Над низкой широкой тахтой – портрет Сергея Яковлевича работы Магды Нахман.
С комнатой Цветаевой граничит самая большая и светлая комната в квартире –
детская дочерей Цветаевой Али и Ирины.
Обстановка частично переехала сюда из родительского дома в Трехпрудном переулке, но практически всё было утрачено в годы Гражданской войны, а комната какое-то время была необитаемой – ее невозможно было протопить.
Сегодня в детской можно увидеть туалетный столик и зеркало из квартиры Цветаевой.
Готовясь к отъезду в эмиграцию, она распродала всё, что не успела порубить на дрова в страшные послереволюционные годы.
Столик и зеркало конца 19 века у нее купил красноармеец Николай Поленов, служивший в расположенной поблизости военной части. Он увез вещи в свою родную деревню Чернеево, где десятилетия спустя их отыскали и выкупили коллекционеры.

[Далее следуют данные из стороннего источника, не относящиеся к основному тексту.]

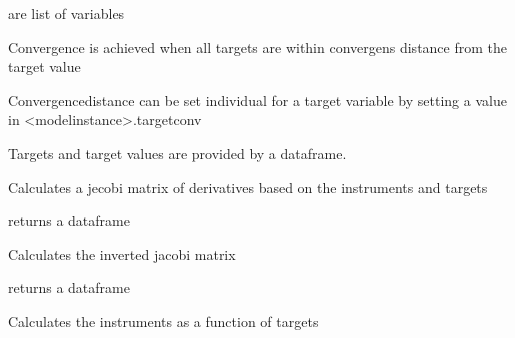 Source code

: \documentclass[letterpaper,10pt,english]{sphinxmanual}
\begin{document}
\begin{fulllineitems}
\sphinxAtStartPar
{} are list of variables

\sphinxAtStartPar
Convergence is achieved when all targets are within convergens distance from the target value

\sphinxAtStartPar
Convergencedistance can be set individual for a target variable by setting a value in \textless{}modelinstance\textgreater{}.targetconv

\sphinxAtStartPar
Targets and target values are provided by a dataframe.

\begin{fulllineitems}
\label{\detokenize{used/modelinvert:modelinvert.targets_instruments.jacobi}}
\pysigstartsignatures
{}
\pysigstopsignatures
\sphinxAtStartPar
Calculates a jecobi matrix of derivatives based on the instruments and targets

\sphinxAtStartPar
returns a dataframe

\end{fulllineitems}


\begin{fulllineitems}
\label{\detokenize{used/modelinvert:modelinvert.targets_instruments.invjacobi}}
\pysigstartsignatures
{}
\pysigstopsignatures
\sphinxAtStartPar
Calculates the inverted jacobi matrix

\sphinxAtStartPar
returns a dataframe

\end{fulllineitems}


\begin{fulllineitems}
\label{\detokenize{used/modelinvert:modelinvert.targets_instruments.targetseek}}
\pysigstartsignatures
{}
\pysigstopsignatures
\sphinxAtStartPar
Calculates the instruments as a function of targets


\end{fulllineitems}
\end{fulllineitems}
\end{document}

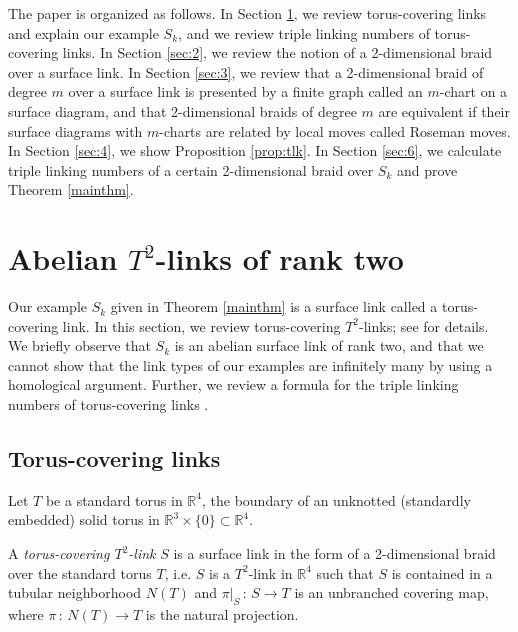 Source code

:\documentclass[a4paper,11pt]{amsart}
\numberwithin{equation}{section}
\begin{document}
The paper is organized as follows. In Section \ref{sec:5}, we review torus-covering links and explain our example $S_k$, and we review triple linking numbers of torus-covering links. In Section \ref{sec:2}, we review the notion of a 2-dimensional braid over a surface link. 
In Section \ref{sec:3}, we review that a 2-dimensional braid of degree $m$ over a surface link is presented by a finite graph called an $m$-chart on a surface diagram, and that 2-dimensional braids of degree $m$ are equivalent if their surface diagrams with $m$-charts are related by local moves called Roseman moves. 
In Section \ref{sec:4}, we show Proposition \ref{prop:tlk}. 
In Section \ref{sec:6}, we calculate triple linking numbers of a certain 2-dimensional braid over $S_k$ and prove Theorem \ref{mainthm}.

\section{Abelian $T^2$-links of rank two}\label{sec:5}
Our example $S_k$ given in Theorem \ref{mainthm} is a surface link called a torus-covering link. 
In this section, we review torus-covering $T^2$-links; see \cite{N1} for details. 
We briefly observe that $S_k$ is an abelian surface link of rank two, and that we cannot show that the link types of our examples are infinitely many by using a homological argument. 
Further, we review a formula for the triple linking numbers of torus-covering links \cite{I-N}. 


\subsection{Torus-covering links}\label{sec:5-1}

Let $T$ be a standard torus in $\mathbb{R}^4$, the boundary of an unknotted (standardly embedded) solid torus in $\mathbb{R}^3 \times \{0\} \subset \mathbb{R}^4$. 

\begin{definition} \label{Def2-1} 
A {\it torus-covering $T^2$-link} $S$ is a surface link in the form of a 2-dimensional braid over the standard torus $T$, i.e. $S$ is a 
$T^{2}$-link in $\mathbb{R}^4$ 
such that $S$ is contained in a tubular neighborhood $N(T)$ and $\pi |_{S} \,:\, S \to T$ is an unbranched covering map, where $\pi \,:\, N(T) \to T$ is the natural projection. 
\end{definition} 
\end{document}
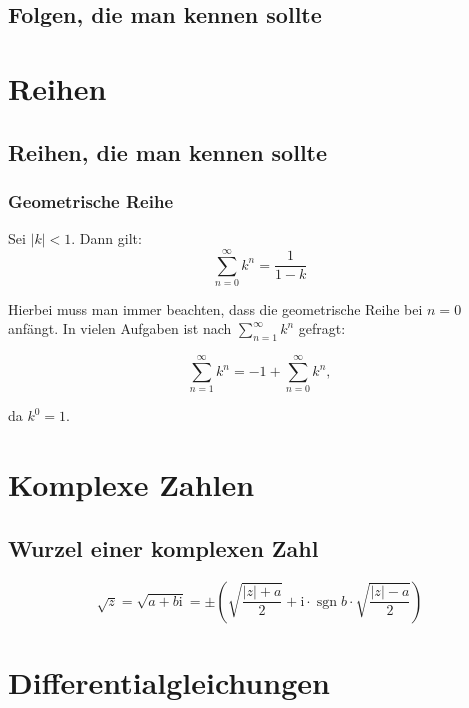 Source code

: \documentclass[a4paper, 16pt]{article}
\newcommand{\cmi}{\mathrm{i}}
\DeclareMathOperator{\sgn}{sgn}
\begin{document}
	\subsection{Folgen, die man kennen sollte}

	\section{Reihen}

	\subsection{Reihen, die man kennen sollte}

	\subsubsection{Geometrische Reihe}

	Sei $|k| < 1$. Dann gilt:
	\begin{equation*}
		\sum\limits_{n = 0}^{\infty}{k^n} = \frac{1}{1 - k}
	\end{equation*}

	Hierbei muss man immer beachten, dass die geometrische Reihe bei $n = 0$ anfängt.
	In vielen Aufgaben ist nach $\sum_{n = 1}^{\infty}{k^n}$ gefragt:
	
	\begin{equation*}
		\sum\limits_{n = 1}^{\infty}{k^n} = -1 + \sum\limits_{n = 0}^{\infty}{k^n},
	\end{equation*}

	da $k^0 = 1$.

	\section{Komplexe Zahlen}

	\subsection{Wurzel einer komplexen Zahl}

	\begin{equation*}
		\sqrt{z} = \sqrt{a + b\cmi} = \pm \left(\sqrt{\frac{|z| + a}{2}} + \cmi \cdot \sgn{b} \cdot \sqrt{\frac{|z| - a}{2}} \right)
	\end{equation*}

	\section{Differentialgleichungen}
\end{document}
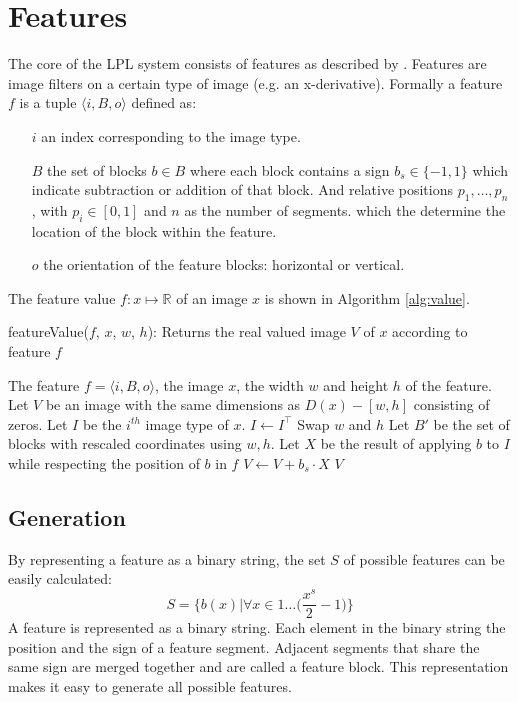 \documentclass[a4paper,11pt]{article}
\begin{document}
\section*{Features}
The core of the LPL system consists of features as described by
\cite{dlagnekov_thesis, zhang,naturaltext}. Features are image filters on a
certain type of image (e.g.  an x-derivative). Formally a feature $f$ is a
tuple $\langle i, B, o \rangle$ defined as:
\begin{itemize}
	\item[$i$]{an index corresponding to the image type.}
	\item[$B$]{the set of blocks $b \in B$ where each block contains a sign
	$b_s \in \{-1,1\}$ which indicate subtraction or addition of that block. And
	relative positions $p_1,\ldots,p_n$, with $p_i \in [0,1]$ and $n$ as the number
	of segments. which the determine the location of the block within the feature.}
	\item[$o$]{the orientation of the feature blocks: horizontal or vertical.}
\end{itemize}
The feature value $f:x\mapsto\mathbb{R}$ of an image $x$ is shown in Algorithm
\ref{alg:value}.
\begin{algorithm}
	\caption{featureValue($f$, $x$, $w$, $h$): Returns the real valued image $V$ of $x$ according to feature $f$}
	\begin{algorithmic}[1]
	\REQUIRE The feature $f = \langle i, B, o \rangle$, the image $x$, the width $w$ and height $h$ of the feature.
	\medskip
	\STATE Let $V$ be an image with the same dimensions as $D(x)-[w, h]$ consisting of zeros.
	\STATE Let $I$ be the $i^{th}$ image type of $x$.
		\STATE $I \leftarrow I^\top$
		\STATE Swap $w$ and $h$
	\ENDIF
	\STATE Let $B'$ be the set of blocks with rescaled coordinates using $w,h$.
		\STATE Let $X$ be the result of applying $b$ to $I$ while respecting the position of $b$ in $f$
		\STATE $V \leftarrow V + b_s \cdot X$
	\ENDFOR
	\RETURN $V$
	\end{algorithmic}
\label{alg:value}
\end{algorithm}

\subsection*{Generation}
By representing a feature as a binary string, the set $S$ of possible features can be easily calculated:
$$S = \{b(x) | \forall x \in 1\ldots\Big(\frac{x^s}{2}-1\Big)\}$$
A feature is represented as a binary string. Each element in the binary string
the position and the sign of a feature segment. Adjacent segments that share
the same sign are merged together and are called a feature block. This
representation makes it easy to generate all possible features.
\end{document}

Над детской кроваткой висит коврик «Дети», созданный в 1950х годах Ариадной Эфрон после возвращения из ссылки.
Большой сундук музей принял в дар от семьи Тарковских.
Книжный шкаф и киот переданы музею наследниками Анастасии Цветаевой. В нем – копия игрушки «Троице-Сергиева Лавра» - подобная была когда-то у Али:
«Я была потрясена этим игрушечным городком, который можно было видоизменять по своему желанию. До этого были у меня только кубики. Лавра эта была у меня до самого отъезда за границу. Я долго потом жалела свою Лавру и вспоминала о ней».
В кабинет Сергея Эфрона на верхнем этаже квартиры можно пройти по узенькой и крутой внутренней лестнице.
По сути, это - часть мансарды с очень необычным окном: болея туберкулезом, Эфрон нуждался в свежем воздухе. Здесь он готовился к экзаменам, будучи студентом Московского университета, но довольно скоро кабинет опустел – хозяин его отправился на фронт.
В самое страшное послереволюционное время Марина Ивановна с дочерьми спасалась в этой небольшой комнате, единственной, которую она могла протопить – нижние комнаты были слишком велики.
Здесь она написала девять поэм, шесть пьес и бесчисленное количество стихов – и это при том, что ей приходилось в буквальном смысле выживать, борясь с чудовищным бытом того времени.
Эта комната раньше имела выход на крышу, поэтому в стихах Цветаевой она была воспета как "чердачный дворец", у нее есть строки: «Забудешь ты… чердак-каюту / Моих бумаг божественную смуту…».
На этом же этаже находится и просторная кухня, ставшая после революции общей – квартиру уплотнили. В последний год перед отъездом в Чехию хозяевам принадлежали лишь три нижних комнаты, в остальных жили посторонние люди.
Листайте:
Квартира и сам дом уцелели истинным чудом: на рубеже 80х-90х годов прошлого века было решено дом снести, и только лишь благодаря невиданному упорству Надежды Ивановны Катаевой-Лыткиной, жившей на первом этаже, дом удалось отстоять.
Затем же, при поддержке Фонда культуры и академика Лихачева здесь обустроили музей Цветаевой, который и открыли к ее столетию – в 1992 году.